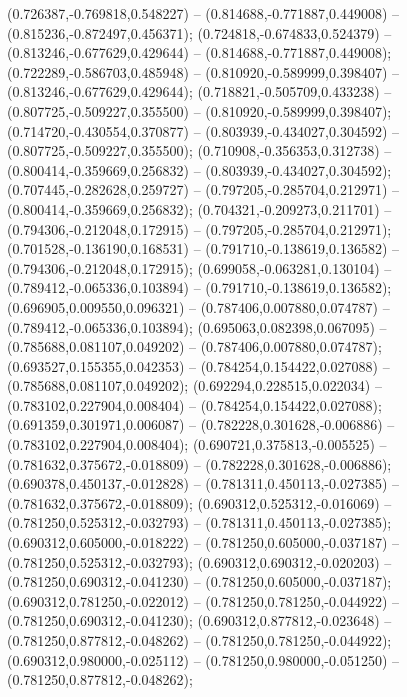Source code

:  (0.726387,-0.769818,0.548227) -- (0.814688,-0.771887,0.449008) -- (0.815236,-0.872497,0.456371);
 (0.724818,-0.674833,0.524379) -- (0.813246,-0.677629,0.429644) -- (0.814688,-0.771887,0.449008);
 (0.722289,-0.586703,0.485948) -- (0.810920,-0.589999,0.398407) -- (0.813246,-0.677629,0.429644);
 (0.718821,-0.505709,0.433238) -- (0.807725,-0.509227,0.355500) -- (0.810920,-0.589999,0.398407);
 (0.714720,-0.430554,0.370877) -- (0.803939,-0.434027,0.304592) -- (0.807725,-0.509227,0.355500);
 (0.710908,-0.356353,0.312738) -- (0.800414,-0.359669,0.256832) -- (0.803939,-0.434027,0.304592);
 (0.707445,-0.282628,0.259727) -- (0.797205,-0.285704,0.212971) -- (0.800414,-0.359669,0.256832);
 (0.704321,-0.209273,0.211701) -- (0.794306,-0.212048,0.172915) -- (0.797205,-0.285704,0.212971);
 (0.701528,-0.136190,0.168531) -- (0.791710,-0.138619,0.136582) -- (0.794306,-0.212048,0.172915);
 (0.699058,-0.063281,0.130104) -- (0.789412,-0.065336,0.103894) -- (0.791710,-0.138619,0.136582);
 (0.696905,0.009550,0.096321) -- (0.787406,0.007880,0.074787) -- (0.789412,-0.065336,0.103894);
 (0.695063,0.082398,0.067095) -- (0.785688,0.081107,0.049202) -- (0.787406,0.007880,0.074787);
 (0.693527,0.155355,0.042353) -- (0.784254,0.154422,0.027088) -- (0.785688,0.081107,0.049202);
 (0.692294,0.228515,0.022034) -- (0.783102,0.227904,0.008404) -- (0.784254,0.154422,0.027088);
 (0.691359,0.301971,0.006087) -- (0.782228,0.301628,-0.006886) -- (0.783102,0.227904,0.008404);
 (0.690721,0.375813,-0.005525) -- (0.781632,0.375672,-0.018809) -- (0.782228,0.301628,-0.006886);
 (0.690378,0.450137,-0.012828) -- (0.781311,0.450113,-0.027385) -- (0.781632,0.375672,-0.018809);
 (0.690312,0.525312,-0.016069) -- (0.781250,0.525312,-0.032793) -- (0.781311,0.450113,-0.027385);
 (0.690312,0.605000,-0.018222) -- (0.781250,0.605000,-0.037187) -- (0.781250,0.525312,-0.032793);
 (0.690312,0.690312,-0.020203) -- (0.781250,0.690312,-0.041230) -- (0.781250,0.605000,-0.037187);
 (0.690312,0.781250,-0.022012) -- (0.781250,0.781250,-0.044922) -- (0.781250,0.690312,-0.041230);
 (0.690312,0.877812,-0.023648) -- (0.781250,0.877812,-0.048262) -- (0.781250,0.781250,-0.044922);
 (0.690312,0.980000,-0.025112) -- (0.781250,0.980000,-0.051250) -- (0.781250,0.877812,-0.048262);
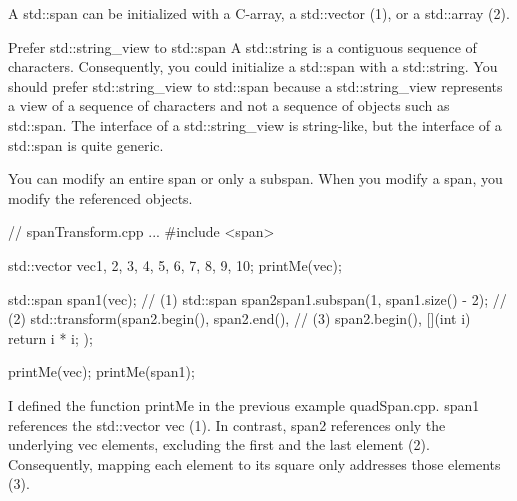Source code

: A std::span can be initialized with a C-array, a std::vector (1), or a std::array (2).



\begin{myTip}{Prefer std::string\_view to std::span}
A std::string is a contiguous sequence of characters. Consequently, you could initialize a std::span with a std::string. You should prefer std::string\_view to std::span because a std::string\_view represents a view of a sequence of characters and not a sequence of objects such as std::span. The interface of a std::string\_view is string-like, but the interface of a std::span is quite generic.
\end{myTip}

You can modify an entire span or only a subspan. When you modify a span, you modify the referenced objects.


\begin{cpp}
// spanTransform.cpp
...
#include <span>

std::vector vec{1, 2, 3, 4, 5, 6, 7, 8, 9, 10};
printMe(vec);

std::span span1(vec); // (1)
std::span span2{span1.subspan(1, span1.size() - 2)}; // (2)
std::transform(span2.begin(), span2.end(), // (3)
				span2.begin(),
				[](int i){ return i * i; });
				
printMe(vec);
printMe(span1);
\end{cpp}

I defined the function printMe in the previous example quadSpan.cpp. span1 references the std::vector vec (1). In contrast, span2 references only the underlying vec elements, excluding the first and the last element (2). Consequently, mapping each element to its square only addresses those elements (3).



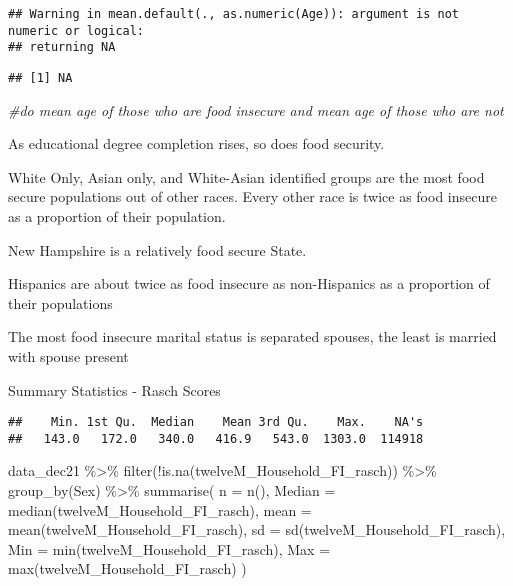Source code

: \documentclass[
]{article}
\newenvironment{Shaded}{\begin{snugshade}}{\end{snugshade}}
\newcommand{\AttributeTok}[1]{\textcolor[rgb]{0.77,0.63,0.00}{#1}}
\newcommand{\CommentTok}[1]{\textcolor[rgb]{0.56,0.35,0.01}{\textit{#1}}}
\newcommand{\FunctionTok}[1]{\textcolor[rgb]{0.00,0.00,0.00}{#1}}
\newcommand{\NormalTok}[1]{#1}
\newcommand{\SpecialCharTok}[1]{\textcolor[rgb]{0.00,0.00,0.00}{#1}}
\begin{document}
\begin{verbatim}
## Warning in mean.default(., as.numeric(Age)): argument is not numeric or logical:
## returning NA
\end{verbatim}

\begin{verbatim}
## [1] NA
\end{verbatim}

\begin{Shaded}
\begin{Highlighting}[]
\CommentTok{\#do mean age of those who are food insecure and mean age of those who are not}
\end{Highlighting}
\end{Shaded}

As educational degree completion rises, so does food security.

White Only, Asian only, and White-Asian identified groups are the most
food secure populations out of other races. Every other race is twice as
food insecure as a proportion of their population.

New Hampshire is a relatively food secure State.

Hispanics are about twice as food insecure as non-Hispanics as a
proportion of their populations

The most food insecure marital status is separated spouses, the least is
married with spouse present

Summary Statistics - Rasch Scores

\begin{Shaded}
\end{Shaded}

\begin{verbatim}
##    Min. 1st Qu.  Median    Mean 3rd Qu.    Max.    NA's 
##   143.0   172.0   340.0   416.9   543.0  1303.0  114918
\end{verbatim}

\begin{Shaded}
\begin{Highlighting}[]
\NormalTok{data\_dec21 }\SpecialCharTok{\%\textgreater{}\%} \FunctionTok{filter}\NormalTok{(}\SpecialCharTok{!}\FunctionTok{is.na}\NormalTok{(twelveM\_Household\_FI\_rasch)) }\SpecialCharTok{\%\textgreater{}\%} 
\FunctionTok{group\_by}\NormalTok{(Sex) }\SpecialCharTok{\%\textgreater{}\%}
  \FunctionTok{summarise}\NormalTok{(}
    \AttributeTok{n =} \FunctionTok{n}\NormalTok{(),}
    \AttributeTok{Median =} \FunctionTok{median}\NormalTok{(twelveM\_Household\_FI\_rasch),}
    \AttributeTok{mean =} \FunctionTok{mean}\NormalTok{(twelveM\_Household\_FI\_rasch),}
    \AttributeTok{sd =} \FunctionTok{sd}\NormalTok{(twelveM\_Household\_FI\_rasch),}
    \AttributeTok{Min =} \FunctionTok{min}\NormalTok{(twelveM\_Household\_FI\_rasch),}
    \AttributeTok{Max =} \FunctionTok{max}\NormalTok{(twelveM\_Household\_FI\_rasch)}
\NormalTok{  )}
\end{Highlighting}
\end{Shaded}
\end{document}
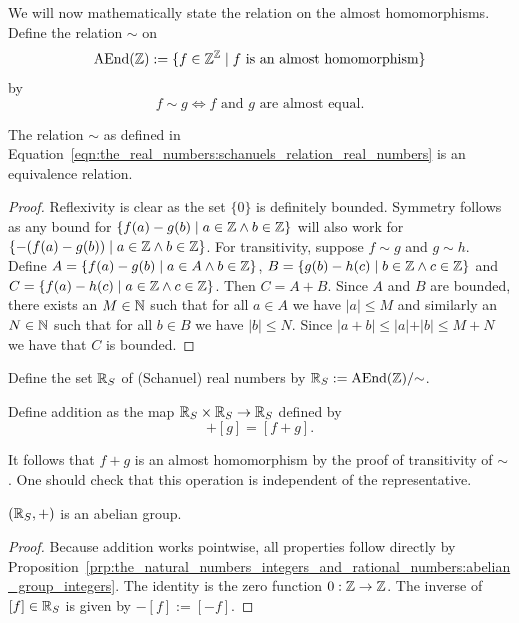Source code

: \documentclass[../main.tex]{subfiles}
\begin{document}
We will now mathematically state the relation on the almost homomorphisms. Define the relation $\sim$ on
\begin{equation*}
    \operatorname{AEnd}(\mathbb{Z}):=\{f\in\mathbb{Z}^{\mathbb{Z}}\mid f\text{ is an almost homomorphism}\}
\end{equation*}
by
\begin{equation}\label{eqn:the_real_numbers:schanuels_relation_real_numbers}
    f\sim g\iff f\text{ and }g\text{ are almost equal}.
\end{equation}
\begin{lemma}
    The relation $\sim$ as defined in Equation~\eqref{eqn:the_real_numbers:schanuels_relation_real_numbers} is an equivalence relation.
\end{lemma}
\begin{proof}
    Reflexivity is clear as the set $\{0\}$ is definitely bounded. Symmetry follows as any bound for $\{f(a)-g(b)\mid a\in\mathbb{Z}\land b\in\mathbb{Z}\}$ will also work for $\{-(f(a)-g(b))
    \mid a\in\mathbb{Z}\land b\in\mathbb{Z}\}$. For transitivity, suppose $f\sim g$ and $g\sim h$. Define $A=\{f(a)-g(b)\mid a\in A\land b\in\mathbb{Z}\}$, $B=\{g(b)-h(c)\mid b\in\mathbb{Z}\land c\in\mathbb{Z}\}$ and $C=\{f(a)-h(c)\mid a\in\mathbb{Z}\land c\in\mathbb{Z}\}$. Then $C=A+B$. Since $A$ and $B$ are bounded, there exists an $M\in\mathbb{N}$ such that for all $a\in A$ we have $\vert a\vert\leq M$ and similarly an $N\in\mathbb{N}$ such that for all $b\in B$ we have $\vert b\vert\leq N$. Since $\vert a+b\vert\leq\vert a\vert+\vert b\vert\leq M+N$ we have that $C$ is bounded.
\end{proof}

\begin{definition}
    Define the set $\mathbb{R}_S$ of (Schanuel) real numbers by $\mathbb{R}_S:=\operatorname{AEnd}(\mathbb{Z})/{\sim}$.
\end{definition}

\begin{definition}
    Define addition as the map $\mathbb{R}_S\times\mathbb{R}_S\to\mathbb{R}_S$ defined by
    \begin{equation*}
        [f]+[g]=[f+g].
    \end{equation*}
\end{definition}
It follows that $f+g$ is an almost homomorphism by the proof of transitivity of $\sim$. One should check that this operation is independent of the representative.
\begin{proposition}\label{prp:the_real_numbers:schanuel_abelian_group_real_numbers}
    $(\mathbb{R}_S,+)$ is an abelian group.
\end{proposition}
\begin{proof}
    Because addition works pointwise, all properties follow directly by Proposition~\ref{prp:the_natural_numbers_integers_and_rational_numbers:abelian_group_integers}. The identity is the zero function $0:\mathbb{Z}\to\mathbb{Z}$. The inverse of $[f]\in\mathbb{R}_S$ is given by $-[f]:=[-f]$.
\end{proof}
\end{document}
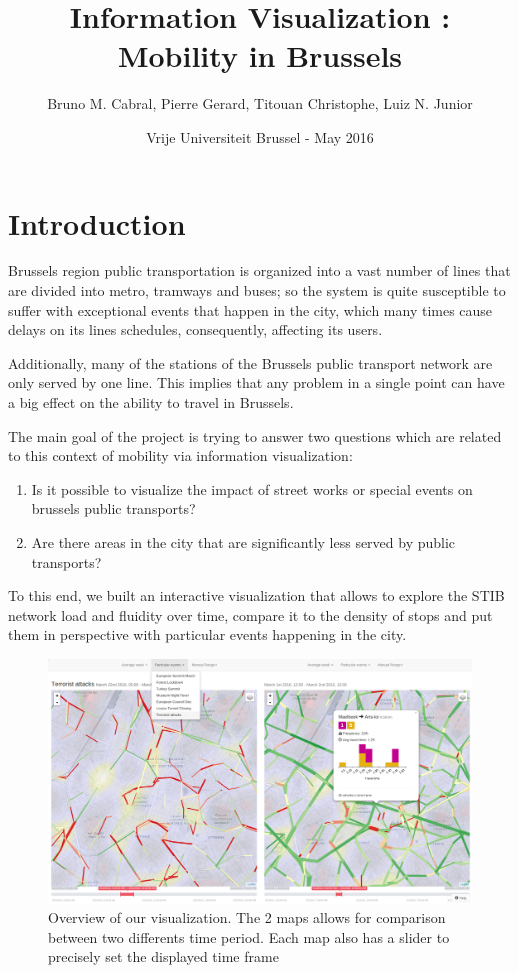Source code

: \documentclass[11pt]{article}%
\begin{document}
\title{Information Visualization : Mobility in Brussels}
\author{Bruno M. Cabral, Pierre Gerard, Titouan Christophe, Luiz N. Junior}
\date{Vrije Universiteit Brussel - May 2016}
\maketitle


\section{Introduction}

Brussels region public transportation is organized into a vast number of lines that are divided into metro, tramways and buses; so the system is quite susceptible to suffer with exceptional events that happen in the city, which many times cause delays on its lines schedules, consequently, affecting its users.

Additionally, many of the stations of the Brussels public transport network are only served by one line. This implies that any problem in a single point can have a big effect on the ability to travel in Brussels.

The main goal of the project is trying to answer two questions which are related to this context of mobility via information visualization:

\begin{enumerate}
	\item Is it possible to visualize the impact of street works or special events on brussels public transports?
	\item Are there areas in the city that are significantly less served by public transports?
\end{enumerate}

To this end, we built an interactive visualization that allows to explore the STIB network load and fluidity over time, compare it to the density of stops and put them in perspective with particular events happening in the city.

\begin{figure}[H]
    \includegraphics[width=\textwidth]{images/comparison.png}
    \caption{Overview of our visualization. The 2 maps allows for comparison between two differents time period. Each map also has a slider to precisely set the displayed time frame}
  \end{figure}
\end{document}
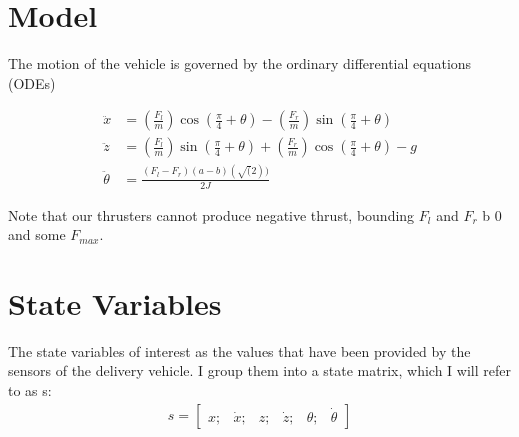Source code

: \documentclass[a4paper,12pt]{article}
\begin{document}
\section{Model}
The motion of the vehicle is governed by the ordinary differential equations (ODEs)

\begin{align*}
\ddot{x} &= (\frac{F_{l}}{m})\cos(\frac{\pi}{4} + \theta) - (\frac{F_{r}}{m})\sin(\frac{\pi}{4} + \theta) \\
\ddot{z} &= (\frac{F_{l}}{m})\sin(\frac{\pi}{4} + \theta) + (\frac{F_{r}}{m})\cos(\frac{\pi}{4} + \theta) - g \\
\ddot{\theta} &= \frac{(F_{l} - F_{r})(a-b)(\sqrt(2))}{2J}
\end{align*}

Note that our thrusters cannot produce negative thrust, bounding $F_{l}$ and $F_{r}$ b 0 and some $F_{max}$. 

\section{State Variables}
The state variables of interest as the values that have been provided by the sensors of the delivery vehicle. I group them into a state matrix, which I will refer to as s:
\begin{align*}
s = \begin{bmatrix}
x ;& \dot{x} ;& z ;& \dot{z} ;& \theta ;& \dot{\theta}
\end{bmatrix}
\end{align*}
\end{document}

···

Pick every line containing the word "their" out of the material, and copy those lines.

food insecure as a proportion of their population.
proportion of their populations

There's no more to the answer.